Swimming In Data

What’s happening at the extreme end of the data overload world and why that’s so important for big data management.


By Ed Sperling
So many warnings about data overload have been issued over the past decade that people generally have stopped paying attention to them. The numbers are so astronomical that increases tend to lose meaning.

Nowhere is this more evident than in the semiconductor metrology world, where files are measured in gigabytes. And at each new process node, as the number of transistors and features increase—and the number of measurements increase—so does the amount of data that has to be stored and processed.

At the extreme edge of this barrage of data is critical dimension-scanning electron microscopy. Its files are measured in tens or hundreds of gigabytes. Just being able to decipher this much data requires a higher level of abstraction. There is no equipment powerful enough to process it within a reasonable time frame, and no way to retrieve that data quickly. In data terminology, it has to be mined just to be useful.

A scanning electron microscope, or SEM, takes measurements by sending out an electron beam, which interacts with electrons in the material being scanned. That sends back signals, which are mapped by the equipment. The more critical dimensions that need to be mapped, the greater the amount of data that needs to be processed and stored.

Source of the problem
“Everyone wants to use in-line characterization because you can see what you’re measuring,” said Carol Gustafson, metrology sector manager at IBM. “Other tools can’t show what it looks like. With CD-SEM you get numbers and images. A characterization lab can’t produce the quality of information that we can, but it’s a lot of data. And in the development phase, integrators and engineers like to look at in-chip information because it expands the number of targets you can look at.”

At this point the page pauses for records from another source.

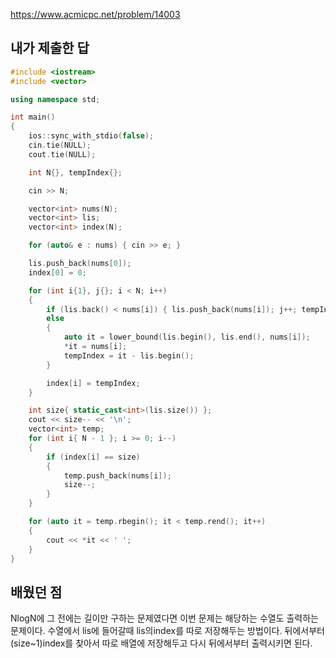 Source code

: https://www.acmicpc.net/problem/14003

내가 제출한 답
-------------
```cpp
#include <iostream>
#include <vector>

using namespace std;

int main()
{
	ios::sync_with_stdio(false);
	cin.tie(NULL);
	cout.tie(NULL);

	int N{}, tempIndex{};

	cin >> N;

	vector<int> nums(N);
	vector<int> lis;
	vector<int> index(N);

	for (auto& e : nums) { cin >> e; }

	lis.push_back(nums[0]);
	index[0] = 0;

	for (int i{1}, j{}; i < N; i++)
	{
		if (lis.back() < nums[i]) { lis.push_back(nums[i]); j++; tempIndex = j; }
		else
		{
			auto it = lower_bound(lis.begin(), lis.end(), nums[i]);
			*it = nums[i];
			tempIndex = it - lis.begin();
		}

		index[i] = tempIndex;
	}

	int size{ static_cast<int>(lis.size()) };
	cout << size-- << '\n';
	vector<int> temp;
	for (int i{ N - 1 }; i >= 0; i--)
	{
		if (index[i] == size)
		{
			temp.push_back(nums[i]);
			size--;
		}
	}

	for (auto it = temp.rbegin(); it < temp.rend(); it++)
	{
		cout << *it << ' ';
	}
}
```

배웠던 점
------------

NlogN에 그 전에는 길이만 구하는 문제였다면 이번 문제는 해당하는 수열도 출력하는 문제이다. 수열에서 lis에 들어갈때 lis의index를 따로 저장해두는 방법이다.
뒤에서부터 (size~1)index를 찾아서 따로 배열에 저장해두고 다시 뒤에서부터 출력시키면 된다.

A lot of data is an understatement. Even IBM, which is credited with inventing data mining, won’t tackle this problem without help.

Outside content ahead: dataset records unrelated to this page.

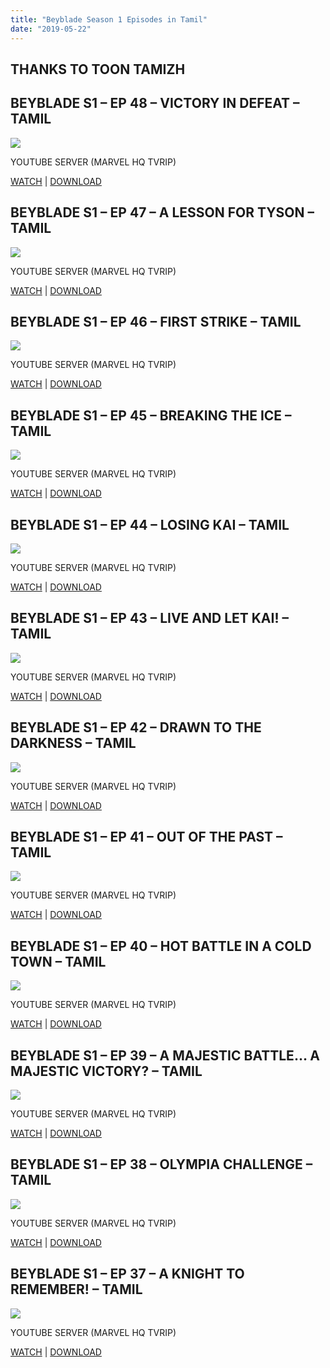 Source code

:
 ```yaml
---
title: "Beyblade Season 1 Episodes in Tamil"
date: "2019-05-22"
---
```


## THANKS TO TOON TAMIZH

## BEYBLADE S1 – EP 48 – VICTORY IN DEFEAT – TAMIL

[![](https://1.bp.blogspot.com/-ERAst889hR0/XGQanwg3OJI/AAAAAAAAA9A/-MQbAbES3Dshzn3Pj1S3I3SFO2a0XORfwCLcBGAs/s280/beyblade{8cd00c2b6371b4e82b2136421417e8ecb96b705ea6eb9720573582fbfe11734e}2BS1{8cd00c2b6371b4e82b2136421417e8ecb96b705ea6eb9720573582fbfe11734e}2B{8cd00c2b6371b4e82b2136421417e8ecb96b705ea6eb9720573582fbfe11734e}2Bep{8cd00c2b6371b4e82b2136421417e8ecb96b705ea6eb9720573582fbfe11734e}2B48.JPG)](https://1.bp.blogspot.com/-ERAst889hR0/XGQanwg3OJI/AAAAAAAAA9A/-MQbAbES3Dshzn3Pj1S3I3SFO2a0XORfwCLcBGAs/s1600/beyblade{8cd00c2b6371b4e82b2136421417e8ecb96b705ea6eb9720573582fbfe11734e}2BS1{8cd00c2b6371b4e82b2136421417e8ecb96b705ea6eb9720573582fbfe11734e}2B{8cd00c2b6371b4e82b2136421417e8ecb96b705ea6eb9720573582fbfe11734e}2Bep{8cd00c2b6371b4e82b2136421417e8ecb96b705ea6eb9720573582fbfe11734e}2B48.JPG)

YOUTUBE SERVER (MARVEL HQ TVRIP)

[WATCH](https://clk.ink/Wfof) | [DOWNLOAD](https://clk.ink/Wfof)

## BEYBLADE S1 – EP 47 – A LESSON FOR TYSON – TAMIL

[![](https://1.bp.blogspot.com/-tR2WT9DKGBA/XGQZpQsG_BI/AAAAAAAAA80/rLKUhq9cjtMBkZ6ugooW0cRdKuDWnwfcwCLcBGAs/s280/47a_lesson_for_tyson.jpg)](https://1.bp.blogspot.com/-tR2WT9DKGBA/XGQZpQsG_BI/AAAAAAAAA80/rLKUhq9cjtMBkZ6ugooW0cRdKuDWnwfcwCLcBGAs/s1600/47a_lesson_for_tyson.jpg)

YOUTUBE SERVER (MARVEL HQ TVRIP)

[WATCH](https://clk.ink/i6ZpyCnu) | [DOWNLOAD](https://clk.ink/i6ZpyCnu)

## BEYBLADE S1 – EP 46 – FIRST STRIKE – TAMIL

[![](https://2.bp.blogspot.com/-s8XGO0VHqEc/XGQZOc9t4xI/AAAAAAAAA8s/lG0Bp7r_WnsdBQUzwKxm3V6Znh9bqTXiACLcBGAs/s280/46first_srtike.jpg)](https://2.bp.blogspot.com/-s8XGO0VHqEc/XGQZOc9t4xI/AAAAAAAAA8s/lG0Bp7r_WnsdBQUzwKxm3V6Znh9bqTXiACLcBGAs/s1600/46first_srtike.jpg)

YOUTUBE SERVER (MARVEL HQ TVRIP)

[WATCH](https://clk.ink/tRxU67) | [DOWNLOAD](https://clk.ink/tRxU67)

## BEYBLADE S1 – EP 45 – BREAKING THE ICE – TAMIL

[![](https://1.bp.blogspot.com/-204Kz-rs9yE/XGQYEl4MLXI/AAAAAAAAA8g/tHrN3Zp-IDYSNyhABpH9IGI-iUu39STfACLcBGAs/s280/45breaking_the_ice.jpg)](https://1.bp.blogspot.com/-204Kz-rs9yE/XGQYEl4MLXI/AAAAAAAAA8g/tHrN3Zp-IDYSNyhABpH9IGI-iUu39STfACLcBGAs/s1600/45breaking_the_ice.jpg)

YOUTUBE SERVER (MARVEL HQ TVRIP)

[WATCH](https://clk.ink/9Wu23MA) | [DOWNLOAD](https://clk.ink/9Wu23MA)

## BEYBLADE S1 – EP 44 – LOSING KAI – TAMIL

[![](https://2.bp.blogspot.com/-BdECG-QMFR4/XGQXnWQMaMI/AAAAAAAAA8Y/xCUq7Lmw2B4lxnBtHCK2nGtgW7uXX7r5gCLcBGAs/s280/44losing_kai.jpg)](https://2.bp.blogspot.com/-BdECG-QMFR4/XGQXnWQMaMI/AAAAAAAAA8Y/xCUq7Lmw2B4lxnBtHCK2nGtgW7uXX7r5gCLcBGAs/s1600/44losing_kai.jpg)

YOUTUBE SERVER (MARVEL HQ TVRIP)

[WATCH](https://clk.ink/Fioa) | [DOWNLOAD](https://clk.ink/Fioa)

## BEYBLADE S1 – EP 43 – LIVE AND LET KAI! – TAMIL

[![](https://3.bp.blogspot.com/-AYECe-tDBmk/XGQXIhWmh_I/AAAAAAAAA8Q/NjeQlvPpPkEAp0srR7oUyt9MrPvkqPrPwCLcBGAs/s280/43live_and_let_kai.jpg)](https://3.bp.blogspot.com/-AYECe-tDBmk/XGQXIhWmh_I/AAAAAAAAA8Q/NjeQlvPpPkEAp0srR7oUyt9MrPvkqPrPwCLcBGAs/s1600/43live_and_let_kai.jpg)

YOUTUBE SERVER (MARVEL HQ TVRIP)

[WATCH](https://clk.ink/fB3dJ) | [DOWNLOAD](https://clk.ink/fB3dJ)

## BEYBLADE S1 – EP 42 – DRAWN TO THE DARKNESS – TAMIL

[![](https://4.bp.blogspot.com/-68jy8c0Q85k/XGQWnnHzzJI/AAAAAAAAA8I/VDPBzRYVNCIGSdBcB8ZQx_mzeBs-VMTaQCLcBGAs/s280/42drawn_to_the_darkness.jpg)](https://4.bp.blogspot.com/-68jy8c0Q85k/XGQWnnHzzJI/AAAAAAAAA8I/VDPBzRYVNCIGSdBcB8ZQx_mzeBs-VMTaQCLcBGAs/s1600/42drawn_to_the_darkness.jpg)

YOUTUBE SERVER (MARVEL HQ TVRIP)

[WATCH](https://clk.ink/dWDPbMEd) | [DOWNLOAD](https://clk.ink/dWDPbMEd)

## BEYBLADE S1 – EP 41 – OUT OF THE PAST – TAMIL

[![](https://2.bp.blogspot.com/-7liIzzz7jeo/XGQWJI4e2BI/AAAAAAAAA8A/o2z18kx3miA2M46ADa0V1KJdZZNJxHqpACLcBGAs/s280/41out_of_the_past.jpg)](https://2.bp.blogspot.com/-7liIzzz7jeo/XGQWJI4e2BI/AAAAAAAAA8A/o2z18kx3miA2M46ADa0V1KJdZZNJxHqpACLcBGAs/s1600/41out_of_the_past.jpg)

YOUTUBE SERVER (MARVEL HQ TVRIP)

[WATCH](https://clk.ink/wWw0) | [DOWNLOAD](https://clk.ink/wWw0)

## BEYBLADE S1 – EP 40 – HOT BATTLE IN A COLD TOWN – TAMIL

[![](https://3.bp.blogspot.com/-2SBOSrmqirI/XGQVkVRrHeI/AAAAAAAAA70/rSPEGVAMyw4fPZEFqw-XAciX9fa7qWMxwCLcBGAs/s280/40hot_battle_in_a_cold_town.jpg)](https://3.bp.blogspot.com/-2SBOSrmqirI/XGQVkVRrHeI/AAAAAAAAA70/rSPEGVAMyw4fPZEFqw-XAciX9fa7qWMxwCLcBGAs/s1600/40hot_battle_in_a_cold_town.jpg)

YOUTUBE SERVER (MARVEL HQ TVRIP)

[WATCH](https://clk.ink/QFXHH) | [DOWNLOAD](https://clk.ink/QFXHH)

## BEYBLADE S1 – EP 39 – A MAJESTIC BATTLE… A MAJESTIC VICTORY? – TAMIL

[![](https://1.bp.blogspot.com/-rvHvw6khp60/XGQU2t2lEDI/AAAAAAAAA7s/9EzQ21Lb7uY5AWDraXP7uXWskJgLcKq3ACLcBGAs/s280/39a_majestic_battle_a_majestic_victory.jpg)](https://1.bp.blogspot.com/-rvHvw6khp60/XGQU2t2lEDI/AAAAAAAAA7s/9EzQ21Lb7uY5AWDraXP7uXWskJgLcKq3ACLcBGAs/s1600/39a_majestic_battle_a_majestic_victory.jpg)

YOUTUBE SERVER (MARVEL HQ TVRIP)

[WATCH](https://clk.ink/OJRe5j) | [DOWNLOAD](https://clk.ink/OJRe5j)

## BEYBLADE S1 – EP 38 – OLYMPIA CHALLENGE – TAMIL

[![](https://3.bp.blogspot.com/-IDpuVzMdVZc/XGQUMgRdM9I/AAAAAAAAA7g/BUJVApH4OmkO8wydxu-UlfTilKXV9aBdACLcBGAs/s280/38olympia_challenge.jpg)](https://3.bp.blogspot.com/-IDpuVzMdVZc/XGQUMgRdM9I/AAAAAAAAA7g/BUJVApH4OmkO8wydxu-UlfTilKXV9aBdACLcBGAs/s1600/38olympia_challenge.jpg)

YOUTUBE SERVER (MARVEL HQ TVRIP)

[WATCH](https://clk.ink/qFiJb) | [DOWNLOAD](https://clk.ink/qFiJb)

## BEYBLADE S1 – EP 37 – A KNIGHT TO REMEMBER! – TAMIL

[![](https://2.bp.blogspot.com/-rni_fuonbtg/XGQTbf9FTXI/AAAAAAAAA7Y/T6xP-4L-JTE5cnv9_iTBXKwAnzqbldt4gCLcBGAs/s280/37a_knight_to_remember.jpg)](https://2.bp.blogspot.com/-rni_fuonbtg/XGQTbf9FTXI/AAAAAAAAA7Y/T6xP-4L-JTE5cnv9_iTBXKwAnzqbldt4gCLcBGAs/s1600/37a_knight_to_remember.jpg)

YOUTUBE SERVER (MARVEL HQ TVRIP)

[WATCH](https://clk.ink/r1G2) | [DOWNLOAD](https://clk.ink/r1G2)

“In an area like this within IBM, at a 300mm wafer fab, with partners going in and out all the time, along with their customers, IT likes to keep a high view of the world,” said Gustafson. “But at 22nm we have more mask levels, and we have to measure more things. That also gives us the opportunity metrology, and that increases the amount of data because now we’re dealing with the complexity of developing and understanding an OPC cycle or budgeting in litho patterning and yields issues. There are also more locations to look at what’s going on.”

IBM isn’t alone in trying to navigate this sea of data. What’s new, though, is trying to make sense out of the data to improve everything from a chip’s performance and power to yield.

“Since you’re already taking the image, it’s a question of how you take full use of that data,” said John Allgair, senior member of the technical staff and Fab 8 patterning metrology manager at GlobalFoundries. “We’ve been able to do traditional measurements of a feature or a line width. We’ve also seen some progress to 2D information or being able to add a contour around a feature, so you get the entire feature instead of a point. But it would be nice if we also could get height information with that. Right now you can partially get there with signal modeling or by tilting, or a combination of both.”

That’s more data, though. Add in more mask layers and increased density and the amount of data goes up yet again.

Both Applied Materials and Hitachi have been working to provide solutions to the data overload problem in CD-SEM. Of the two, Applied is the only one to bundle it with a multi-core machine. That machine contains 1 TB of RAM, which is large even by supercomputer standards.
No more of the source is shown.